WHAT IS NEEDED >> Find "- coba hapus container mongo" in the material below and restate exactly the line holding it together with every line that comes after.

Segment Start: PROVIDED ENTRIES

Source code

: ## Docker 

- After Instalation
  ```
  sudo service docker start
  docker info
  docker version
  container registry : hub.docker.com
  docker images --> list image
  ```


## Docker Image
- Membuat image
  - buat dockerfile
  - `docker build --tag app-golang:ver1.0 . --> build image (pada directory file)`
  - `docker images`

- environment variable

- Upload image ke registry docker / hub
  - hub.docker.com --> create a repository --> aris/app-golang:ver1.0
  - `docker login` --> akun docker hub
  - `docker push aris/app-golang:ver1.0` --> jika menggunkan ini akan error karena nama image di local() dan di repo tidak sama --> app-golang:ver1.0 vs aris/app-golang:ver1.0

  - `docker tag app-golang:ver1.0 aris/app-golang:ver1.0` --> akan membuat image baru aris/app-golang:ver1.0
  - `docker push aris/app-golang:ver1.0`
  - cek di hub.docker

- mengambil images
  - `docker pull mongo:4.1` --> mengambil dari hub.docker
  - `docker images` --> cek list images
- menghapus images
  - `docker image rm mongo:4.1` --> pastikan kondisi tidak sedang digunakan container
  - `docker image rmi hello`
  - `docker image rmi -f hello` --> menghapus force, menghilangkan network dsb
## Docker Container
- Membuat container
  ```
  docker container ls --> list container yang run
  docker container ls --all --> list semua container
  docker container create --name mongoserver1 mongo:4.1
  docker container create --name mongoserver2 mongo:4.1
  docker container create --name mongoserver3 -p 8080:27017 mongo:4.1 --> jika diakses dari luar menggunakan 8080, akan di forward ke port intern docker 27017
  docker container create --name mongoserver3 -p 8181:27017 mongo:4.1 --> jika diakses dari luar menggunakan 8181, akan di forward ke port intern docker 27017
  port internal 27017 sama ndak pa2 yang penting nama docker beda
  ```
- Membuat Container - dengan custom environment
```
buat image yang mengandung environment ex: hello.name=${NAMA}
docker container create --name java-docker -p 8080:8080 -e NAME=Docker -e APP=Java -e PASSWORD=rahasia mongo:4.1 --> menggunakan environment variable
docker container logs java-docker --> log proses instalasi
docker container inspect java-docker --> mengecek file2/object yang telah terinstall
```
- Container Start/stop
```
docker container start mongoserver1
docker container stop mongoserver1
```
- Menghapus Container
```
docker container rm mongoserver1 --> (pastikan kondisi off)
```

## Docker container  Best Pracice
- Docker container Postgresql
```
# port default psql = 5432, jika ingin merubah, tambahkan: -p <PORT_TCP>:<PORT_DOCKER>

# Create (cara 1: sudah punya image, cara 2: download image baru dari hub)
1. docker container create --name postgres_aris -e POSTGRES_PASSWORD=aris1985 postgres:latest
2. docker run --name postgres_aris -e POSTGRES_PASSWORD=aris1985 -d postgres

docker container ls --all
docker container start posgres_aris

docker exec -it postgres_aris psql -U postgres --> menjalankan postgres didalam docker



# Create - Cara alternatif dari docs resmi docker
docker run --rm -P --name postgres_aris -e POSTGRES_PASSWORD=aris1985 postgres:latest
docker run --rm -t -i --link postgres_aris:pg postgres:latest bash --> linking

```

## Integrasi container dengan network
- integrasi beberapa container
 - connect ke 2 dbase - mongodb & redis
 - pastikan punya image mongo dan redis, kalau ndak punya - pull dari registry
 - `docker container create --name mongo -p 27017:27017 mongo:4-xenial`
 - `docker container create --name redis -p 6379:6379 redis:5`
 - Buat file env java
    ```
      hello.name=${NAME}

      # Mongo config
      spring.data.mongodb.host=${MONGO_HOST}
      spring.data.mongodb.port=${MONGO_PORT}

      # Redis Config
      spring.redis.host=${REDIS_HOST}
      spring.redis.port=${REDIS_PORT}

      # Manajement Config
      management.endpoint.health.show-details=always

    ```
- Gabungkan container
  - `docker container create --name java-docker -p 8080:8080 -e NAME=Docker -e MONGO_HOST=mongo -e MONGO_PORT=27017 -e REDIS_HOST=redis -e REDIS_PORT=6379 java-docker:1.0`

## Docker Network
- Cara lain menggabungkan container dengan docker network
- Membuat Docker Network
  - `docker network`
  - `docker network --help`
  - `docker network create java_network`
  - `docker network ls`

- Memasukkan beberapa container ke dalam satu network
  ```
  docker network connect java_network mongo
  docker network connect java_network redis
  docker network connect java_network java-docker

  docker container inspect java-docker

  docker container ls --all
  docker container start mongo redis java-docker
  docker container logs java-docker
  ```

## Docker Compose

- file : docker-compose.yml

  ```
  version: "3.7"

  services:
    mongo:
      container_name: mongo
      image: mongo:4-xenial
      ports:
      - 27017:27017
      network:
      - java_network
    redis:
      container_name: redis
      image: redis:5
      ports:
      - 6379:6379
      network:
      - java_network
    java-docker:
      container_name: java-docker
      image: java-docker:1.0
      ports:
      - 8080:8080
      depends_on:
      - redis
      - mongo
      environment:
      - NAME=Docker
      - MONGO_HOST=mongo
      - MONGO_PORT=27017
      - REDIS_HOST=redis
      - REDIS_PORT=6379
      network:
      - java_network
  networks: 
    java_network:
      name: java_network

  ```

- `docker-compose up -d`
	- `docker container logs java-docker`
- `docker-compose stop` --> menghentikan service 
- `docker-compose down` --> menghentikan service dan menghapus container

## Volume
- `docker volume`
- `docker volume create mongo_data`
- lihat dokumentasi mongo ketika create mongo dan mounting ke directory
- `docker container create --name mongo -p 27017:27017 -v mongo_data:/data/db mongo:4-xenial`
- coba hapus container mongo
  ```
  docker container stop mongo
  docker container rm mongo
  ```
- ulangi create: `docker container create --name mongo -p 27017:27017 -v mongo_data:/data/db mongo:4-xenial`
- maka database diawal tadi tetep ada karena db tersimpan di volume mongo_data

Segment End: PROVIDED ENTRIES

EXERCISE RESPONSE >>
- coba hapus container mongo
  ```
  docker container stop mongo
  docker container rm mongo
  ```
- ulangi create: `docker container create --name mongo -p 27017:27017 -v mongo_data:/data/db mongo:4-xenial`
- maka database diawal tadi tetep ada karena db tersimpan di volume mongo_data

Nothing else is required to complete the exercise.